DISCLAIMER: Open-water swimming is inherently dangerous. Open-water swimmers risk drowning, hypothermia, hyperthermia, heart attacks, panic attacks, cramping, jelly fish stings, fish bites, boat or jet-ski collisions, collisions with floating or submerged objects (including other swimmers), and other calamities that can be injurious, disabling or fatal! The "West Neck Pod" is an informal association of open-water swimmers who swim "outside the lines" with no lifeguard protection, it has no formal membership, organizational structure or legal identity, and its participants, including the author of this blog, make no representations and assume no liability with respect to its group open-water swims. All swimmers who participate in West Neck Pod group open-water swims do so at their own risk. Be careful out there!

Sunday, August 26, 2012

The West Neck Pod Goes L-O-N-G...

Scratch...scratch...scratch....One swimmer after another wearily emerged from the water at West Neck Beach Saturday morning after their longest swims ever, and crossed off their latest achievements from their personal "bucket lists."  First-time 5K swimmers Karen Ruth, E.J. Voss and Bonnie Millen, and first-time 5-Milers Gae Polisner and Annmarie Kearney-Woods joined veteran distance swimmers Rob Martell and Rob Ripp -- along with paddleboarders Carole Wickham and Kathy Wickham and a veritable fleet of support kayakers organized by Barry Goldblatt -- in a challenging and memorable long distance round-trip swim from West Neck Beach northward to the point at Lloyd Neck (for the 5K swimmers) and eastward around the point nearly to the Sandhole (for the 5-Mile Swimmers).  After a laptop-aided orientation by Pod-Father and Explorer-in-Chief Rob Martell, who with his training partner Christine K. pioneered the routes the swimmers were about to follow, the swimmers paired up with their designated kayakers or paddleboarders and headed toward the water, which was still shrouded in an early morning fog. One by one they started swimming, and were whisked away by an outrushing tide that virtually hurled the swimmers northward. Kayakers simply rested their paddles on the gunwales and let the current carry them alongside the whooshing swimmers. Rob Ripp, who quickly found the "Gulf Stream" in the center of the harbor, was flung northward as if shot from a cannon, outpacing even Rob Martell, and the two kayakers who were accompanying him struggled to keep pace with his flying body -- and to turn him before he reached Connecticut! 
Rob Ripp on the beach...1/4 mile past the turnpoint
("Where are you guys??")
But, alas, for both the 5K and the 5-mile swimmers, this was a round-trip swim, and most of the return trip was against that same onrushing current....For the 5-Mile swimmers, the current was most forceful at the point, and even the strongest swimmers swam, seemingly in place, for long minutes until, inch by inch, and one by one, they all made their way around the turn and into the home stretch while their kayakers hollered encouragement. With "home" still a mile and a half away, though, and arms and shoulders beginning to ache, this was where both the 5K and the 5-mile swimmers proved themselves to be true champions: putting their heads down, throwing their arms forward, and stroking relentlessly toward West Neck Beach and their goals...(and a well-deserved reward of bagels and bananas from Rob Martell and chocolate chip cookies from "The Muffin-Woman" Susan Robinson!).
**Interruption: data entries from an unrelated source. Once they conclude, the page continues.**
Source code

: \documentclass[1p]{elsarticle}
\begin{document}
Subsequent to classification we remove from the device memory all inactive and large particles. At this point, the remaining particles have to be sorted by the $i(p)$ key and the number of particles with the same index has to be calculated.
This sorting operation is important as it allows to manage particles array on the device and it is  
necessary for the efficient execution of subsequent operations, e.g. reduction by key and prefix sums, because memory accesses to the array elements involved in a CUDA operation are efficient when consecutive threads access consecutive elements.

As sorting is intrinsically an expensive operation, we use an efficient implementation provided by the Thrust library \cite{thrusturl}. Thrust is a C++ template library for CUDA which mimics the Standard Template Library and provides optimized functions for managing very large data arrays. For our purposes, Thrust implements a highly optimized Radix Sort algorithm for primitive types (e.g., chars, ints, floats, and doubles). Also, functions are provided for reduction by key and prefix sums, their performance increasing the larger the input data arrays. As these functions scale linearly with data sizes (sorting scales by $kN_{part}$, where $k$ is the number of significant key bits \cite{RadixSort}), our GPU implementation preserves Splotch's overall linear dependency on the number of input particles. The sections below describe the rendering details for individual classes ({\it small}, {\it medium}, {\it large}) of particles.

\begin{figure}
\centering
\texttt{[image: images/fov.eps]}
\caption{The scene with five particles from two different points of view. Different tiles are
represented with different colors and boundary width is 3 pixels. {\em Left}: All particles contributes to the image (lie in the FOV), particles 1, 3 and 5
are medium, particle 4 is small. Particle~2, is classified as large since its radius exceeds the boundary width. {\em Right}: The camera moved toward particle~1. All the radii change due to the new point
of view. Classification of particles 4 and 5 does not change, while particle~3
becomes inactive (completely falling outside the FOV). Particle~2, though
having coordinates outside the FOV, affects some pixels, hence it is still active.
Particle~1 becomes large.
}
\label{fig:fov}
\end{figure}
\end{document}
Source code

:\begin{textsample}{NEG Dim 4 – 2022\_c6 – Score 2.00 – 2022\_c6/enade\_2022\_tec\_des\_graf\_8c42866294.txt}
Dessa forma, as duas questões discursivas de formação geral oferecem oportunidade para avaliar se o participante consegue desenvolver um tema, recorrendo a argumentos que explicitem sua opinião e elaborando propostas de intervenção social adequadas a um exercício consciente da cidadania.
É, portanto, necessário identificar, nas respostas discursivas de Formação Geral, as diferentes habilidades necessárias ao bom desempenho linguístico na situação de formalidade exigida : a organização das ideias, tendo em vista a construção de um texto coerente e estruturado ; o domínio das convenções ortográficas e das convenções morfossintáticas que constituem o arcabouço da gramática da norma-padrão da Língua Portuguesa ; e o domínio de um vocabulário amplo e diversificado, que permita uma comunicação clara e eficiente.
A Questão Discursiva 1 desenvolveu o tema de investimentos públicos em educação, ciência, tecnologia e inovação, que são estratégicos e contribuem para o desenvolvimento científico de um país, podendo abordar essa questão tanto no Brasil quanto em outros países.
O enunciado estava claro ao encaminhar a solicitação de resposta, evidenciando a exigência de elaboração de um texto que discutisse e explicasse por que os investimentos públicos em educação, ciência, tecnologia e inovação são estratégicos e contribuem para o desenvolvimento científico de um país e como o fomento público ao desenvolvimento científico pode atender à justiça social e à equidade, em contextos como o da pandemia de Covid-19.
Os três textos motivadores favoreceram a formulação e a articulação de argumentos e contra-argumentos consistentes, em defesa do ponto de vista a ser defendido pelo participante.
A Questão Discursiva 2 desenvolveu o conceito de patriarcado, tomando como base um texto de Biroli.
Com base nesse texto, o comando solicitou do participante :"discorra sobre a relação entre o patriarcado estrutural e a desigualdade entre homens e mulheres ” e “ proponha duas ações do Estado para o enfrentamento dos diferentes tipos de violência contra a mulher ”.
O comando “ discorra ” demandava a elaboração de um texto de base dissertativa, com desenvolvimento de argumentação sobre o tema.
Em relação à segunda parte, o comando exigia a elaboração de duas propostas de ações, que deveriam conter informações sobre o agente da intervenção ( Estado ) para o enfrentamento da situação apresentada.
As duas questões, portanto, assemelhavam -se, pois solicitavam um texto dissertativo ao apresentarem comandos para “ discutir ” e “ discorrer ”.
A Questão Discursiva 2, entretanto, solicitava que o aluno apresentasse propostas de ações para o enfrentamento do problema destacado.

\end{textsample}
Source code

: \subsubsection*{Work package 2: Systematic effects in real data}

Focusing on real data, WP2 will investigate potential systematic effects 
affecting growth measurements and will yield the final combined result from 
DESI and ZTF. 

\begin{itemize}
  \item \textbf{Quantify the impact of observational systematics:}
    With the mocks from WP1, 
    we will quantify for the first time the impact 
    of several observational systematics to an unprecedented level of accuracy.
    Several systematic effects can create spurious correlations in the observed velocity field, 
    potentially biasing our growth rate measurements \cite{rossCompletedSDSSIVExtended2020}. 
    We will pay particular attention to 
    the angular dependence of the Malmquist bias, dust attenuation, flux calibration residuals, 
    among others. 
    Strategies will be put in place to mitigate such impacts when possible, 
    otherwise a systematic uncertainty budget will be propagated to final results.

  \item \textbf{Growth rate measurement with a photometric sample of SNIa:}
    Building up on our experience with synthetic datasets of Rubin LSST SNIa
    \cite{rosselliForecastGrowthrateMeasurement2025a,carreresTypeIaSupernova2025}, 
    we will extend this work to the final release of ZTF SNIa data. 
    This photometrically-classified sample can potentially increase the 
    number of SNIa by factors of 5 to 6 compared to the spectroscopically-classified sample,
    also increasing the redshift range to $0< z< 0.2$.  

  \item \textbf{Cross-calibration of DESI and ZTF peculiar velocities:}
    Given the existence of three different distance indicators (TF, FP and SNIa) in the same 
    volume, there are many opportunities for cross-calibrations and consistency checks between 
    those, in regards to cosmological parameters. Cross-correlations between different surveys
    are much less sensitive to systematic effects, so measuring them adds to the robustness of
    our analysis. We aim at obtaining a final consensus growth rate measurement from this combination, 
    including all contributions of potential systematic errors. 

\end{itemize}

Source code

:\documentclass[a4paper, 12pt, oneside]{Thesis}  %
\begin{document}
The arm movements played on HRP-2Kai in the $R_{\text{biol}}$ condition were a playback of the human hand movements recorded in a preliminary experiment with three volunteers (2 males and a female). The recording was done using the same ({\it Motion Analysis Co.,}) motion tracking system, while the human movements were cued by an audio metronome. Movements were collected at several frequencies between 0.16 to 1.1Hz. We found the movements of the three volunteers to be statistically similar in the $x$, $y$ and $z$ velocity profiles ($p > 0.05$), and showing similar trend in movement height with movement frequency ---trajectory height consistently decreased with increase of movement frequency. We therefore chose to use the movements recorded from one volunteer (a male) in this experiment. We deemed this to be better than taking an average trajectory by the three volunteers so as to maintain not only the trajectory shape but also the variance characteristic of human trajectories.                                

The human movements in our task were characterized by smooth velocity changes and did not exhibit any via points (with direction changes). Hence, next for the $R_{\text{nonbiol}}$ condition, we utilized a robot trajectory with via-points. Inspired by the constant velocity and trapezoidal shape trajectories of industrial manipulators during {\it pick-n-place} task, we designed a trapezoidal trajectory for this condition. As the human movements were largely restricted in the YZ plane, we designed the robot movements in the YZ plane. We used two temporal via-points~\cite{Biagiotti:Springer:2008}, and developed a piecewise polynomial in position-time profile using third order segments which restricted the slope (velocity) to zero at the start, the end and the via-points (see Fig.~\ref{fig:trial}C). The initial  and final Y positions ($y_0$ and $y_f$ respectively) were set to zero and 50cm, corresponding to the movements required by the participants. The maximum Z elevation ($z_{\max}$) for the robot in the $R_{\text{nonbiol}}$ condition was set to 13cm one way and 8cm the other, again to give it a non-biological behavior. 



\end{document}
Rob Martell posted these Facebook comments for his long-distance novitiates:
"Some passing comments on the 5 Milers.. Rob R- kick ass pace and no wonder you can swim around Manhattan. Gae.. 3hrs 2 yrs ago for 5K.. this year 3 hrs for 5MILES..No more said.. i am seeing at 10K in your future.... AnneMarie.. Never gave up.. 4 hrs swimming. Very few people ANYWHERE can swim that long. .. for everyone.. that last mile from Fort Hill is like those last miles of a Marathon.. Lastly the entrance to the CS Harbor- swimming and getting nowhere. You have to experience it to believe.
"Some passing comments on the 5Kers..40 minutes out to the turn point. sweet.! When I planned the 5Mile route, I never imagined early turn backs. The tide plan was set up to help the 5miles swimmers as they swam longer - 3+ hours , the tide would turn and help them the last mile or two. BUT For the 5kers , it was full against the tide going back ( at least not full moon tide ). Extraordinary endurance for all three of you. That was no easy 5K, its was very tough and you all accomplished it , like other things, without giving up when the conditions could have easily been seen as too hard. !! :)"
Congratulations, Rob R., Rob M., Gae, Annmarie, Karen, E.J., and Bonnie -- See you in the Salt (once you've all recovered)!



1 comment:

  1. I like my endurance challenges terrestrial, but this is an incredible accomplishment.